I was reading a tutorial of training a neural network using Newton's method and it says, "The maximum error reduction (of the error surface function) depends on the ratio of the gradient to the curvature. So, a good direction to move in is one with a high ratio of gradient to curvature, even if the gradient itself is small"
Can anybody give an intuitive explanation as to why the high ratio of gradient to curvature is a good direction to move?
On
Newton's method only uses the first derivative of the operator to approximate its behavior and estimate how to adjust the inputs to reach the desired outputs. If the operator is actually close to linear, this estimate will work well. If the operator is highly nonlinear, i.e. it has a lot of curvature or large higher derivatives, then that curvature will have a large effect that the estimate doesn't take into account and the estimate will be bad.

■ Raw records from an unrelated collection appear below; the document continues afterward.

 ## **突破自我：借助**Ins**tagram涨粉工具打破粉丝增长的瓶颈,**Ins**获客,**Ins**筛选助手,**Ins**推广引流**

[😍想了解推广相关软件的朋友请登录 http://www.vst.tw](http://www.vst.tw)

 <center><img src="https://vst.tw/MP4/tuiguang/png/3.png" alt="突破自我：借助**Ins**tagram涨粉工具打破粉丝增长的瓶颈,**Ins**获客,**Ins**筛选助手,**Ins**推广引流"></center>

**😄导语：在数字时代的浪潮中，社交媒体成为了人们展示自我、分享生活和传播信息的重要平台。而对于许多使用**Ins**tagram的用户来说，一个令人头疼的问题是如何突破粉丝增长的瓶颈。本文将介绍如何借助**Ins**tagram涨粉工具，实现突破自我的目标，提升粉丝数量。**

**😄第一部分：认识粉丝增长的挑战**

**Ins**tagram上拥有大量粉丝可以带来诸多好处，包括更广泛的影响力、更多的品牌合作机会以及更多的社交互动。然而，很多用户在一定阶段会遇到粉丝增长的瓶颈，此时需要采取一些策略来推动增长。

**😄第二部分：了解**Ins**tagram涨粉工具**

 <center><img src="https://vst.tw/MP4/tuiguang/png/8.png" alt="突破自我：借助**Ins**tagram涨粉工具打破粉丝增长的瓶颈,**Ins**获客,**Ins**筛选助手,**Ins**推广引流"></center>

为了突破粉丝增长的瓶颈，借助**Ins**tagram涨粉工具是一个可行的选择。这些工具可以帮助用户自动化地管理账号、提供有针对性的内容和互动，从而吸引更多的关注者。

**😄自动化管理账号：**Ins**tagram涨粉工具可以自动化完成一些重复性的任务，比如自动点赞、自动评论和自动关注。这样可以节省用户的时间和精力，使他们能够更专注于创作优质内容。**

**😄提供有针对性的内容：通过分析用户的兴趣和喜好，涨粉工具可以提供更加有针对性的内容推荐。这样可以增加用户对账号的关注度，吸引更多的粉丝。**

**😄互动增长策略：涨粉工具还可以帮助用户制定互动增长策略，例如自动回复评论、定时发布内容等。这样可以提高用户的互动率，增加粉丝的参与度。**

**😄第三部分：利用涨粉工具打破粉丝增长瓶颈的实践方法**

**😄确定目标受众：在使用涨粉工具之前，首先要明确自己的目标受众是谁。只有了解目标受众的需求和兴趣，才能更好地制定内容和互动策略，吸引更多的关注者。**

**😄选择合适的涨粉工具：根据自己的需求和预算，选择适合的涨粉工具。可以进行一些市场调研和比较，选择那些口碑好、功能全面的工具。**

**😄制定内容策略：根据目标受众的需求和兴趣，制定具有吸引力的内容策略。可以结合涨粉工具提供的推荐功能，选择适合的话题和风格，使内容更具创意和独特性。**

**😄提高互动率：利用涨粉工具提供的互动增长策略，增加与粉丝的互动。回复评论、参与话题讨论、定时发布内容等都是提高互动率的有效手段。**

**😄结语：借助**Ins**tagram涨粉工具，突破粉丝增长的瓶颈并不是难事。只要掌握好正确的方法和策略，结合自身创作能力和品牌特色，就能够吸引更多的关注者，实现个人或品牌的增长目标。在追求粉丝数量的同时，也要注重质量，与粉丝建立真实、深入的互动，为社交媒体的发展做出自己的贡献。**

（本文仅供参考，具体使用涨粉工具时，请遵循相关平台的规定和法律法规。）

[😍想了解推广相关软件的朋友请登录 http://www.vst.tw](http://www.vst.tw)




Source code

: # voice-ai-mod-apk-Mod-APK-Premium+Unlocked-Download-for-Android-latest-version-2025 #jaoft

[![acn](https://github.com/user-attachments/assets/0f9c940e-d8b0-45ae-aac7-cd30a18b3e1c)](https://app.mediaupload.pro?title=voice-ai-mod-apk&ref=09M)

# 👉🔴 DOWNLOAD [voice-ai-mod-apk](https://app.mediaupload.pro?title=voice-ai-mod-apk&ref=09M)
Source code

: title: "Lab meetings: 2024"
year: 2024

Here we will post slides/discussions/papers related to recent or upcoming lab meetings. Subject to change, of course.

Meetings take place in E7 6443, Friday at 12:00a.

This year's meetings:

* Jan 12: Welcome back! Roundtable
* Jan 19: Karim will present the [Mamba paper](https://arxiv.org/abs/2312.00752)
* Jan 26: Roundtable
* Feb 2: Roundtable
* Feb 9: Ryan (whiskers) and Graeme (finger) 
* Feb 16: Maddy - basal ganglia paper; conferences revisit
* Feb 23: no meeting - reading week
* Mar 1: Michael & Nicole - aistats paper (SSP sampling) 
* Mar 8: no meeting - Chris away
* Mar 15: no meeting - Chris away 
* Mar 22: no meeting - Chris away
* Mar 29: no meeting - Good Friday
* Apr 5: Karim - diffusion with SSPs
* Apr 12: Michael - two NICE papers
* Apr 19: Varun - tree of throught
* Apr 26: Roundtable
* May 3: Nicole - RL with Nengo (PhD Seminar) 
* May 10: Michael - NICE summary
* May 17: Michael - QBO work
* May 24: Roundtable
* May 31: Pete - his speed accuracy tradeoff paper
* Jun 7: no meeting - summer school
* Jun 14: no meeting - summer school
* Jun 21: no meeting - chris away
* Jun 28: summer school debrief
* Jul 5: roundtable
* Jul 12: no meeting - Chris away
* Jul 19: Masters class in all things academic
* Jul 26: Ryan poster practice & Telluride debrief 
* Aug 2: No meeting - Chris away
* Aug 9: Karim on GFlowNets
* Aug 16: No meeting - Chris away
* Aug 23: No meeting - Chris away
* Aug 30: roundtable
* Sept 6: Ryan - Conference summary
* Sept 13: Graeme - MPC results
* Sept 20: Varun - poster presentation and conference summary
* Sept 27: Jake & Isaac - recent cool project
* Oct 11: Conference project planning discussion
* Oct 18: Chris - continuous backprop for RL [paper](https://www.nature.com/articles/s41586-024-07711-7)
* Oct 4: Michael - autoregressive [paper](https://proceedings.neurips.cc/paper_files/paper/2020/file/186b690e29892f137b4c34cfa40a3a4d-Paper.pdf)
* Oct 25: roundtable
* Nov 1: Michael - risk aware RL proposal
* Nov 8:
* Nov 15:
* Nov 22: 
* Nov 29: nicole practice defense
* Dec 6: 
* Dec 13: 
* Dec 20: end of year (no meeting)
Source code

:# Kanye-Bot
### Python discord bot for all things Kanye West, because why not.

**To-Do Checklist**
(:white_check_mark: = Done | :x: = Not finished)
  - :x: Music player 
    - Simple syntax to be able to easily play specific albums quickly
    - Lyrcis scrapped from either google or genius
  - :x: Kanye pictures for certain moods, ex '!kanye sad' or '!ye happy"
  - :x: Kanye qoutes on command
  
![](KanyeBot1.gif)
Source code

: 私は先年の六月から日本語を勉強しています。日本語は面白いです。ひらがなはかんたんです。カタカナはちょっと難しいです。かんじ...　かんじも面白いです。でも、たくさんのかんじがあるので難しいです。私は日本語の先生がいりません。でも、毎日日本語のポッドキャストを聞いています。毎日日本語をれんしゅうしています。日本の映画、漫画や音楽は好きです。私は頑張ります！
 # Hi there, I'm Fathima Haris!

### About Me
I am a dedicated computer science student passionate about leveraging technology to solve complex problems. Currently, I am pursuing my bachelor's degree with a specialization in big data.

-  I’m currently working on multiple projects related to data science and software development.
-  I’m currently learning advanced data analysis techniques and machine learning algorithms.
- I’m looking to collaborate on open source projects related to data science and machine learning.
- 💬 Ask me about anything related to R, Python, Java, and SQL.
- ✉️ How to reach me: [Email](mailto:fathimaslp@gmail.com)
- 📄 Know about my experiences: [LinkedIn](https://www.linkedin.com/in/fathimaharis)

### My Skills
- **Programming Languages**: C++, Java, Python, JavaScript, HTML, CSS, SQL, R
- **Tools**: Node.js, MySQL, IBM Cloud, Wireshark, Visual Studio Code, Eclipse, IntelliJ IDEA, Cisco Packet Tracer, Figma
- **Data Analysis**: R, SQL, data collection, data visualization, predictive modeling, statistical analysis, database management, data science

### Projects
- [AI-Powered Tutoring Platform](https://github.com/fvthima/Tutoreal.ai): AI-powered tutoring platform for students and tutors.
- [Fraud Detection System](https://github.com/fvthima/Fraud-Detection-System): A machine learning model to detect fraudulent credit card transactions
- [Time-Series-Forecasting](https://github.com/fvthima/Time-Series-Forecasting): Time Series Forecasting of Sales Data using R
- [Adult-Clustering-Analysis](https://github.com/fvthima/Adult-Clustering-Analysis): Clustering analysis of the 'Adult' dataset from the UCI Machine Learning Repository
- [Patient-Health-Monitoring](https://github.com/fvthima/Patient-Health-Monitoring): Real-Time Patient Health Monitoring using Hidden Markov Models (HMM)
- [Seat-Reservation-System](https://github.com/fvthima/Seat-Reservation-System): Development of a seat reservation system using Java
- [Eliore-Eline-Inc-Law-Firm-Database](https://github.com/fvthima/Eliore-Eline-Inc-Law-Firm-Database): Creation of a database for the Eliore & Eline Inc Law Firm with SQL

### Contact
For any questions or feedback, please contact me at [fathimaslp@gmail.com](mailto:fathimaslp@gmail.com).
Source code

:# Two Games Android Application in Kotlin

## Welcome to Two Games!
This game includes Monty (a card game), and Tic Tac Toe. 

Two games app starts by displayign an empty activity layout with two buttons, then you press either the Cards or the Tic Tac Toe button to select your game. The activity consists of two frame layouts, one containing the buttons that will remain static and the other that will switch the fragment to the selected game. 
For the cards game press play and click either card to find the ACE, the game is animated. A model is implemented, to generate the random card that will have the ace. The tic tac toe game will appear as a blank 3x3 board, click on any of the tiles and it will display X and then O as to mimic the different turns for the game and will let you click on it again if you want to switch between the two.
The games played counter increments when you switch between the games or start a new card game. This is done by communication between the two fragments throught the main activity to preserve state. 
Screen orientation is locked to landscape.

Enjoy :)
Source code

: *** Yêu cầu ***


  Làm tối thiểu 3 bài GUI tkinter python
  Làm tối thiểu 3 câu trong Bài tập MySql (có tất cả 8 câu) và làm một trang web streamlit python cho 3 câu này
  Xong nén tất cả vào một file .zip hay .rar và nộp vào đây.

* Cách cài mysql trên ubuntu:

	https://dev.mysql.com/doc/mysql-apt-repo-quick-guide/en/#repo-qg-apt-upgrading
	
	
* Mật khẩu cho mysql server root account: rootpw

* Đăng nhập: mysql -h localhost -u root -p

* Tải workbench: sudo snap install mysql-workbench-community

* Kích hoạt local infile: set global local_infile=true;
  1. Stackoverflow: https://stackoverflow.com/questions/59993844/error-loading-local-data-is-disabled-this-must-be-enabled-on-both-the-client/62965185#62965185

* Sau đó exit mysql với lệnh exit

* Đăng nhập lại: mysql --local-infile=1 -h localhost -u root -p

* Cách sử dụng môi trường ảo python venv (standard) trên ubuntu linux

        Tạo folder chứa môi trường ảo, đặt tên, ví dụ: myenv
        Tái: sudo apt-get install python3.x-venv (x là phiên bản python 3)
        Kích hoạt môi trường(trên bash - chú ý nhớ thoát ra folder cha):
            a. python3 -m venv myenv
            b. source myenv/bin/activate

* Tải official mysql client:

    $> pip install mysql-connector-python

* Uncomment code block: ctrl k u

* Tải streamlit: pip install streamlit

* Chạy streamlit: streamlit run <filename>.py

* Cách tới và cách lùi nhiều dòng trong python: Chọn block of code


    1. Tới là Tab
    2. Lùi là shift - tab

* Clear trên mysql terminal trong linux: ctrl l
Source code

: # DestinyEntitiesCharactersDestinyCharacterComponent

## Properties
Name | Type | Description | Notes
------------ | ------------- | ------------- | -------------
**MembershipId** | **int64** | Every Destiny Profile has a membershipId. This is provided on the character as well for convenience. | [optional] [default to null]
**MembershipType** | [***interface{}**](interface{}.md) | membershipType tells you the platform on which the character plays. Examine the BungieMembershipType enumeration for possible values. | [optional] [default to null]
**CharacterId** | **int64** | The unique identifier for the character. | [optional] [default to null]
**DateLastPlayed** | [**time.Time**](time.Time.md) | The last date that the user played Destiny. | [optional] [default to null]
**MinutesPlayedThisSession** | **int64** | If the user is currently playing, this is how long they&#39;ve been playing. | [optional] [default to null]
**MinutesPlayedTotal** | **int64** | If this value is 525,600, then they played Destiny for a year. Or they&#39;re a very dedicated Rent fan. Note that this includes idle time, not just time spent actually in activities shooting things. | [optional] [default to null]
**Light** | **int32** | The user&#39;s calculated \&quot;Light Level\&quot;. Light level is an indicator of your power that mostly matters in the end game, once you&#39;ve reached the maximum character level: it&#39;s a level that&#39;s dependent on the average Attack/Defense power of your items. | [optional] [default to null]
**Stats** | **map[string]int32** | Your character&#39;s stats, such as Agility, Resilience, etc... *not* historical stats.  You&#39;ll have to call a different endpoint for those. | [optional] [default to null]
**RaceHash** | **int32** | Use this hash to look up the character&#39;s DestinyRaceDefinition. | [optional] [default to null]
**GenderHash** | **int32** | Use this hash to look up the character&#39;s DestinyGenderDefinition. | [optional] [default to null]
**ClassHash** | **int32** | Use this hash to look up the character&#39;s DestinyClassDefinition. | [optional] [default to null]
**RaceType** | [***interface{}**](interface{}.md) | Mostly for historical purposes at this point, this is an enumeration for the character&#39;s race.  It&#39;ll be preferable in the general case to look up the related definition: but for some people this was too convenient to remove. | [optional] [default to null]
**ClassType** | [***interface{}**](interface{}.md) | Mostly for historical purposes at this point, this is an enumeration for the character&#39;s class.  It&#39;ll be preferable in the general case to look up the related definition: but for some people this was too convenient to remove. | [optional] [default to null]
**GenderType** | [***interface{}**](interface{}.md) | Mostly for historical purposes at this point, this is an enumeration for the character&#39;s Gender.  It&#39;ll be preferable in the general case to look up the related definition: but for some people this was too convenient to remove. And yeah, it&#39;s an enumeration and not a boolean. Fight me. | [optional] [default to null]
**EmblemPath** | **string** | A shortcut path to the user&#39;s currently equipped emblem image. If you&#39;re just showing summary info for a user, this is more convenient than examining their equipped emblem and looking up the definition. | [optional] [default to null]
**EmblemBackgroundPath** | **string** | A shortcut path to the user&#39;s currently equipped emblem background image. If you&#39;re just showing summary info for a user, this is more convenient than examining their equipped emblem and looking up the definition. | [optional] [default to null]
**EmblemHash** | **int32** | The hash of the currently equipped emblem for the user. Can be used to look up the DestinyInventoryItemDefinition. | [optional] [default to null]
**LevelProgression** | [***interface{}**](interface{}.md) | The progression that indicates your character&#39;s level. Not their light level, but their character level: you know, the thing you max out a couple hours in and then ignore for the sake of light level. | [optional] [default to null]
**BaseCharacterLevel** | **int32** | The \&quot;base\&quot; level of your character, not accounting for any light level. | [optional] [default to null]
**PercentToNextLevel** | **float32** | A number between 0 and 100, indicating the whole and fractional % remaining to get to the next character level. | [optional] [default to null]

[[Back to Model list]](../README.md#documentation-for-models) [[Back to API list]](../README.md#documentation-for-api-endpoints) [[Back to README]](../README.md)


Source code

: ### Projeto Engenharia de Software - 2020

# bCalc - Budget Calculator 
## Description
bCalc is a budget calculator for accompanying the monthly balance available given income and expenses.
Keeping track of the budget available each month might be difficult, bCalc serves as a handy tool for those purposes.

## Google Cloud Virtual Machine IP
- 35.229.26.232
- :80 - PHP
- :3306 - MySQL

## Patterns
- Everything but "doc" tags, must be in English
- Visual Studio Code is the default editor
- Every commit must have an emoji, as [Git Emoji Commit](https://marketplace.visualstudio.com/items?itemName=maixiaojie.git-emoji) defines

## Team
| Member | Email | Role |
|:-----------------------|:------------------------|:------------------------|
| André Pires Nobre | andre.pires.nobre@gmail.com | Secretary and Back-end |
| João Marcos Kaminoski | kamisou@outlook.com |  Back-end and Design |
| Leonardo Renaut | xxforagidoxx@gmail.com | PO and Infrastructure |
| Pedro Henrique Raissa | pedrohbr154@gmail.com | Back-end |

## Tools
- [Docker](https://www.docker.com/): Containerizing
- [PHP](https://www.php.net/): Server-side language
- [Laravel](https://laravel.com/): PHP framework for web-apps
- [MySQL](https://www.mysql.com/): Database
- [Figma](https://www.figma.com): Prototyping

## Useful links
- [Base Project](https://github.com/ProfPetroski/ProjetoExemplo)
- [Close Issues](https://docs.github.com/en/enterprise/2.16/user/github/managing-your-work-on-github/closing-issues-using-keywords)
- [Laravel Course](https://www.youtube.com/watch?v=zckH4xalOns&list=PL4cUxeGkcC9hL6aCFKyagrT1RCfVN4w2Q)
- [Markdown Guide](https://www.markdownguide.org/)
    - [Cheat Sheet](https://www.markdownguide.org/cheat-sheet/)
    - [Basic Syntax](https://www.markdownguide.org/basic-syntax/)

I'm assuming by 'curvature' they mean '2nd derivative'. The reason for the formula is pretty simple to derive. Suppose that $y$ is the actual minimum of $f$ and $x$ is the current point. Then the 2nd order Taylor approximation of $f$ about $x$ gives
$$f(y) \approx f(x) + f'(x)(y-x) + \frac{1}{2}f''(x)(y-x)^2$$
If you just differentiate with respect to $y$ and use that $f'(y)=0$ then you get
$$y\approx x-\frac{f'(x)}{f''(x)}.$$
So it's the maximum decrease in the error according to a local approximation of the error by a quadratic function.